Das Sofa ist der Lieblingsplatz – für den Hund und oft auch für den Besitzer. Gemeinsam auf der Couch, Abend für Abend, manchmal auch nachts. Irgendwann riecht das Sofa entsprechend. Nicht dramatisch, nicht immer sofort auffällig – aber wenn man von einem längeren Urlaub zurückkommt und die Wohnung betreten wird, weiß man sofort, dass dort ein Hund lebt.
Die Couch ist dabei ein besonders hartnäckiger Fall. Der Stoff nimmt Gerüche tief auf, die Polsterung darunter ebenfalls – und anders als eine Hundedecke kann man sie nicht einfach in die Waschmaschine stecken.
Warum Sofas so hartnäckig riechen
Polstermöbel sind geruchstechnisch ein Schwamm. Talg, Hautschuppen, Fell, Feuchtigkeit vom nassen Hund nach dem Spaziergang, gelegentlich auch Analdrüsensekret bei spontaner Entleerung – all das zieht in den Stoff und die Polsterung. Dort zersetzt sich organisches Material langsam weiter, und dieser Prozess erzeugt Geruch.
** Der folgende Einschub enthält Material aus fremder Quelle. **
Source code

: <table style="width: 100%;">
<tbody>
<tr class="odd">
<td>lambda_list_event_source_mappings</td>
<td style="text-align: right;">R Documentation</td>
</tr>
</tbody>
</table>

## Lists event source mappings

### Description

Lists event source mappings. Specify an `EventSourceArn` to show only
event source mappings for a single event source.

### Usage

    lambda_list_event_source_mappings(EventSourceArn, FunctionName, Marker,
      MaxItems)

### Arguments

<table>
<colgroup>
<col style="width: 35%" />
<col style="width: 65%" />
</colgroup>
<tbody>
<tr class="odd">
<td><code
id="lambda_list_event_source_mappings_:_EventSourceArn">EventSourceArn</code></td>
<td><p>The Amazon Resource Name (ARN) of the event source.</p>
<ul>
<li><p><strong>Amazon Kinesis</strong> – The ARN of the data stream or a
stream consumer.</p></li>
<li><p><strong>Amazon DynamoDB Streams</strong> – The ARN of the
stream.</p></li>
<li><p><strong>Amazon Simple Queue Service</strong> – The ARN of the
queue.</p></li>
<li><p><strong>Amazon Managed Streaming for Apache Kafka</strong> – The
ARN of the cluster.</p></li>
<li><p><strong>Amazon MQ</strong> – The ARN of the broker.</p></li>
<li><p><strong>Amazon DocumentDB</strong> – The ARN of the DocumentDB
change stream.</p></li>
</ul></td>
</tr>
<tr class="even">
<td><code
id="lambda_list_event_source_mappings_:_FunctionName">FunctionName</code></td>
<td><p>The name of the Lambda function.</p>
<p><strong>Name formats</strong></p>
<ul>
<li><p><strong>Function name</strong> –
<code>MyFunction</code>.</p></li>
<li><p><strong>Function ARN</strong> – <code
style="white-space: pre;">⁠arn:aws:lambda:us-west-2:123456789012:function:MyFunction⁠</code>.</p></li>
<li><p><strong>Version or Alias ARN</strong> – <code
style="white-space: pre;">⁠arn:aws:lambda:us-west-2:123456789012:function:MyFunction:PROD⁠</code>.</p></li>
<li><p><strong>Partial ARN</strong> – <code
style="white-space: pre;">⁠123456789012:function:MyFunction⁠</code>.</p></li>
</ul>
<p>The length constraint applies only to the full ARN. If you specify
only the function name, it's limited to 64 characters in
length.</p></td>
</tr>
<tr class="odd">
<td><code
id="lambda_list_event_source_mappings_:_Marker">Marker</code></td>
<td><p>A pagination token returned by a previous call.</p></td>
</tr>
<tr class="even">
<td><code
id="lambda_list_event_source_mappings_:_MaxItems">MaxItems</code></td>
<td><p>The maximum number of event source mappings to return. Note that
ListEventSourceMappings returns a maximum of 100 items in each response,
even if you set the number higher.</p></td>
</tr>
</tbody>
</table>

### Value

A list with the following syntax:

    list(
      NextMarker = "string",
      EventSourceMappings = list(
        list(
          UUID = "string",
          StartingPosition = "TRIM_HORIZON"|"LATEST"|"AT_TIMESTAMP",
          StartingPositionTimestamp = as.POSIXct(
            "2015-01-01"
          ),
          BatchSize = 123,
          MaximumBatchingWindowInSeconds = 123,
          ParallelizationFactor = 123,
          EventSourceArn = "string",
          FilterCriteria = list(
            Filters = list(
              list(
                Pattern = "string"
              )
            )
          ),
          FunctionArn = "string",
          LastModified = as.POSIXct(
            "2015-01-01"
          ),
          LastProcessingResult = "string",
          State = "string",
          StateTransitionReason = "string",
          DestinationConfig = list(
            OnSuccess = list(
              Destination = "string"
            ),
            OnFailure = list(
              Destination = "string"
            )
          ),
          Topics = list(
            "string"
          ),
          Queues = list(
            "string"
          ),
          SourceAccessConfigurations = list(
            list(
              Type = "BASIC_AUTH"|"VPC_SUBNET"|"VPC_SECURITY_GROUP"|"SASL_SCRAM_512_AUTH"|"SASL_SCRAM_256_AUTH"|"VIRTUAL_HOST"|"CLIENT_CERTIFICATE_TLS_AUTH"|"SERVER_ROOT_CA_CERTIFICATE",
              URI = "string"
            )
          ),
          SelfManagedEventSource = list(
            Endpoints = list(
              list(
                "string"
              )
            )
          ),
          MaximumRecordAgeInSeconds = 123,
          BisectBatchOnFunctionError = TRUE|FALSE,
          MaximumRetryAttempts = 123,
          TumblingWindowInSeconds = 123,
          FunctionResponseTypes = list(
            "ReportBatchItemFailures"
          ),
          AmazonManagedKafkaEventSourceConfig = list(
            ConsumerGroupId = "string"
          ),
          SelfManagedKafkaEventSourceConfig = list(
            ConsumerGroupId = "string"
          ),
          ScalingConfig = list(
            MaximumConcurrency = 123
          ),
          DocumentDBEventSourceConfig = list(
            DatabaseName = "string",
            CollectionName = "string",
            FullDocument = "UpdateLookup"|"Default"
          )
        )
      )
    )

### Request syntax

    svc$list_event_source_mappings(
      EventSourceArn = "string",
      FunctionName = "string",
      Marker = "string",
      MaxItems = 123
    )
Wärme verstärkt ihn. Das ist der Grund, warum die Couch im Sommer oder nach dem Aufwärmen der Wohnung intensiver riecht als im kühlen Zustand.
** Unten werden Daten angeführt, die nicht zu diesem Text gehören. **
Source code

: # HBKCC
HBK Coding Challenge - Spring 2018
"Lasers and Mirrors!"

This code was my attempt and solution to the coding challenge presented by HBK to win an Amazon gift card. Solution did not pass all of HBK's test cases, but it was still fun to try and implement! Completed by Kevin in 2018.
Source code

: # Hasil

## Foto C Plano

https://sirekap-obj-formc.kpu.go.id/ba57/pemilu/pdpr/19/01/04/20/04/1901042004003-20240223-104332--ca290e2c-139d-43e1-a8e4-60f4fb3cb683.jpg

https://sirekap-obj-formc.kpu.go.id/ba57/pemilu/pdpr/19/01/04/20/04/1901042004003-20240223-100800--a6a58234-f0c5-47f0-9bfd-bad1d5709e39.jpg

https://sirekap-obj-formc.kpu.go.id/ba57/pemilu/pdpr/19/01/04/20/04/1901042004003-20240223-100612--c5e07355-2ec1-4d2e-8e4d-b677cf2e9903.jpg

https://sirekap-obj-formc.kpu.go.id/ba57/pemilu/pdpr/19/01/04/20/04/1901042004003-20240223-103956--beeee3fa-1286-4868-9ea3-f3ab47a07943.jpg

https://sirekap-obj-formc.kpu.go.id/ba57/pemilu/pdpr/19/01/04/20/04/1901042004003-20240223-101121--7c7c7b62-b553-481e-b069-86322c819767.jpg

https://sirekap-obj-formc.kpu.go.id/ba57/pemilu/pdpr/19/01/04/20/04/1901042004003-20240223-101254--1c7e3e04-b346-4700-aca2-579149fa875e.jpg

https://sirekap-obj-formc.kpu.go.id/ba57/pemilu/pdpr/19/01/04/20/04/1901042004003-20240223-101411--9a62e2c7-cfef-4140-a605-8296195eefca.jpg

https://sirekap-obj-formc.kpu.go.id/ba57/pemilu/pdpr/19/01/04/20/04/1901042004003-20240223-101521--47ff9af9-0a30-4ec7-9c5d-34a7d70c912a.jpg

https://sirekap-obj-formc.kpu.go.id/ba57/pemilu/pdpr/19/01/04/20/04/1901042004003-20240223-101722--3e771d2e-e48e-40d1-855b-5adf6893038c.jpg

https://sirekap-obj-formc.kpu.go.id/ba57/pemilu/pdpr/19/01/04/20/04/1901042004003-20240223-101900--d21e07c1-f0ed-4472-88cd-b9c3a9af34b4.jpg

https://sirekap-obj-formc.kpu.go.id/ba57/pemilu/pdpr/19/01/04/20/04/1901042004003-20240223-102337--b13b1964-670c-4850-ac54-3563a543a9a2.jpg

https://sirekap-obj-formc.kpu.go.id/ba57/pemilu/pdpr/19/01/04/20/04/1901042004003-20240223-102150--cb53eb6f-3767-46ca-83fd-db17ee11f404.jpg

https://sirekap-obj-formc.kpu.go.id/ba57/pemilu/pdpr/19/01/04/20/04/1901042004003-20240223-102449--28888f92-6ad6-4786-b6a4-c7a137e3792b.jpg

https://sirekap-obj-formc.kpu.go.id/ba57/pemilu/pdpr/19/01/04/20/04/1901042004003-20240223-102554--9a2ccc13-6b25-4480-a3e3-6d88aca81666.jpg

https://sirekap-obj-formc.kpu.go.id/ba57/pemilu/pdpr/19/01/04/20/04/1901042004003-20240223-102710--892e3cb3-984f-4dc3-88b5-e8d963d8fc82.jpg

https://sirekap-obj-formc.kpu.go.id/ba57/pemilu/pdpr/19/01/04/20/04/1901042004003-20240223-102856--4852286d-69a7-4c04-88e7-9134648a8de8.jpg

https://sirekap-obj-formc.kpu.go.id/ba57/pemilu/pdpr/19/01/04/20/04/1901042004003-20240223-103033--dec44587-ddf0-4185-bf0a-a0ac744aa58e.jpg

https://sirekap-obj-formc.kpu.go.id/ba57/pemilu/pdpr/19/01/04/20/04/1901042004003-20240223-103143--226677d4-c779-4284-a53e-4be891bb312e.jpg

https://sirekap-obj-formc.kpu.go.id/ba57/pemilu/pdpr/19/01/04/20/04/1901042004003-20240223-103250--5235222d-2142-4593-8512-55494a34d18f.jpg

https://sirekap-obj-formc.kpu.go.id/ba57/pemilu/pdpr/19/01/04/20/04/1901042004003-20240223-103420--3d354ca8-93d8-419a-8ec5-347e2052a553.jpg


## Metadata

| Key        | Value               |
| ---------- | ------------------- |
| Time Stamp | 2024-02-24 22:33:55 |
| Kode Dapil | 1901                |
Schnelle Abhilfe bei frischem Geruch
Wenn der Geruch noch nicht tief eingezogen ist – also nach einem nassen Spaziergang oder nachdem der Hund intensiv auf dem Sofa gelegen hat – helfen einfache Maßnahmen schnell:
Bezüge waschen: Sofakissen und Bezüge, die abnehmbar sind, sofort in die Maschine. Mit einem Enzymreiniger oder einem spezialisierten Waschmittel für Tiergerüche – das macht einen deutlichen Unterschied gegenüber normalem Waschmittel.
Natron auf die Polster: Die Flächen, auf denen der Hund liegt, gleichmäßig mit Natron bestreuen. Mehrere Stunden – am besten über Nacht – einwirken lassen, dann gründlich absaugen. Natron absorbiert Geruchsmoleküle effektiv.
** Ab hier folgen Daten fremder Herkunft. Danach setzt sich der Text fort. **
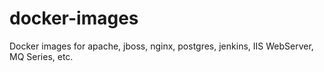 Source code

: # docker-images
Docker images for apache, jboss, nginx, postgres, jenkins, IIS WebServer, MQ Series, etc.
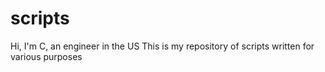 # scripts
Hi, I'm C, an engineer in the US
This is my repository of scripts written for various purposes
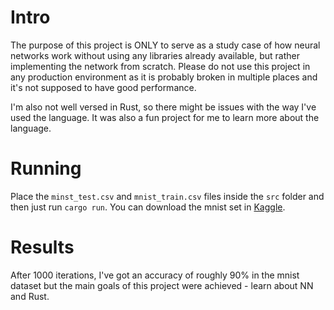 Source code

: # Intro

The purpose of this project is ONLY to serve as a study case of how neural networks work without using any libraries already available, but rather implementing the network from scratch. Please do not use this project in any production environment as it is probably broken in multiple places and it's not supposed to have good performance.

I'm also not well versed in Rust, so there might be issues with the way I've used the language. It was also a fun project for me to learn more about the language.


# Running

Place the `minst_test.csv` and `mnist_train.csv` files inside the `src` folder and then just run `cargo run`. You can download the mnist set in [Kaggle](https://www.kaggle.com/datasets/oddrationale/mnist-in-csv).


# Results

After 1000 iterations, I've got an accuracy of roughly 90% in the mnist dataset but the main goals of this project were achieved - learn about NN and Rust. 
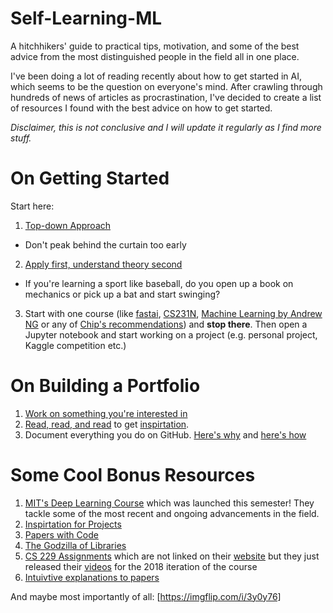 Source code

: # Self-Learning-ML
A hitchhikers' guide to practical tips, motivation, and some of the best advice from the most distinguished people in the field all in one place.

I've been doing a lot of reading recently about how to get started in AI, which seems to be the question on everyone's mind. After crawling through hundreds of news of articles as procrastination, I've decided to create a list of resources I found with the best advice on how to get started. 

*Disclaimer, this is not conclusive and I will update it regularly as I find more stuff.*

# On Getting Started
Start here:
1. [Top-down Approach](https://hackernoon.com/how-not-to-do-fast-ai-or-any-ml-mooc-3d34a7e0ab8c)
- Don't peak behind the curtain too early
2. [Apply first, understand theory second](https://twitter.com/EmilWallner/status/1184723559899418625)
- If you're learning a sport like baseball, do you open up a book on mechanics or pick up a bat and start swinging?
3. Start with one course (like [fastai](https://course.fast.ai/), [CS231N](http://cs231n.stanford.edu/), [Machine Learning by Andrew NG](https://www.coursera.org/courses?query=machine%20learning%20andrew%20ng) or any of [Chip's recommendations](https://huyenchip.com/2019/08/05/free-online-machine-learning-curriculum.html)) and **stop there**. Then open a Jupyter notebook and start working on a project (e.g. personal project, Kaggle competition etc.)

# On Building a Portfolio
1. [Work on something you're interested in](https://towardsdatascience.com/the-cold-start-problem-how-to-build-your-machine-learning-portfolio-6718b4ae83e9)
2. [Read, read, and read](https://github.com/rushter/data-science-blogs) to get [inspirtation](https://austinkleon.com/steal/).
3. Document everything you do on GitHub. [Here's why](https://huyenchip.com/2018/10/08/career-advice-recent-cs-graduates.html) and [here's how](https://www.reddit.com/r/learnprogramming/comments/7r3gd4/how_to_efficiently_build_a_portfolio_on_github/)


# Some Cool Bonus Resources
1. [MIT's Deep Learning Course](http://introtodeeplearning.com/) which was launched this semester! They tackle some of the most recent and ongoing advancements in the field.
2. [Inspirtation for Projects](http://cs231n.stanford.edu/project.html)
3. [Papers with Code](https://paperswithcode.com/) 
4. [The Godzilla of Libraries](https://arxiv.org/list/cs/recent)
5. [CS 229 Assignments](https://github.com/zhixuan-lin/cs229-ps-2018) which are not linked on their [website](http://cs229.stanford.edu/) but they just released their [videos](https://www.youtube.com/watch?v=jGwO_UgTS7I&list=PLoROMvodv4rMiGQp3WXShtMGgzqpfVfbU) for the 2018 iteration of the course
6. [Intuivtive explanations to papers](https://blog.acolyer.org/)

And maybe most importantly of all:
[https://imgflip.com/i/3y0y76]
Enzymreiniger als Spray: Auf den Stoff aufsprühen, kurz einwirken lassen, mit einem leicht feuchten Tuch abnehmen. Nicht durchnässen – die Polsterung darunter darf nicht feucht werden, da sie sonst selbst zum Problem wird.
Wenn der Geruch tief sitzt
Bei einem Sofa, das schon lange als Hundeplatz dient, hilft der schnelle Ansatz nicht mehr ausreichend. Hier braucht es mehr:
Dampfreiniger: Mit einem Polster-Aufsatz lassen sich Sofas tief reinigen. Der heiße Dampf löst Fett und organische Verbindungen aus dem Stoff und tötet gleichzeitig Bakterien. Das Ergebnis nach einer gründlichen Dampfreinigung ist oft deutlich besser als nach jedem Spray.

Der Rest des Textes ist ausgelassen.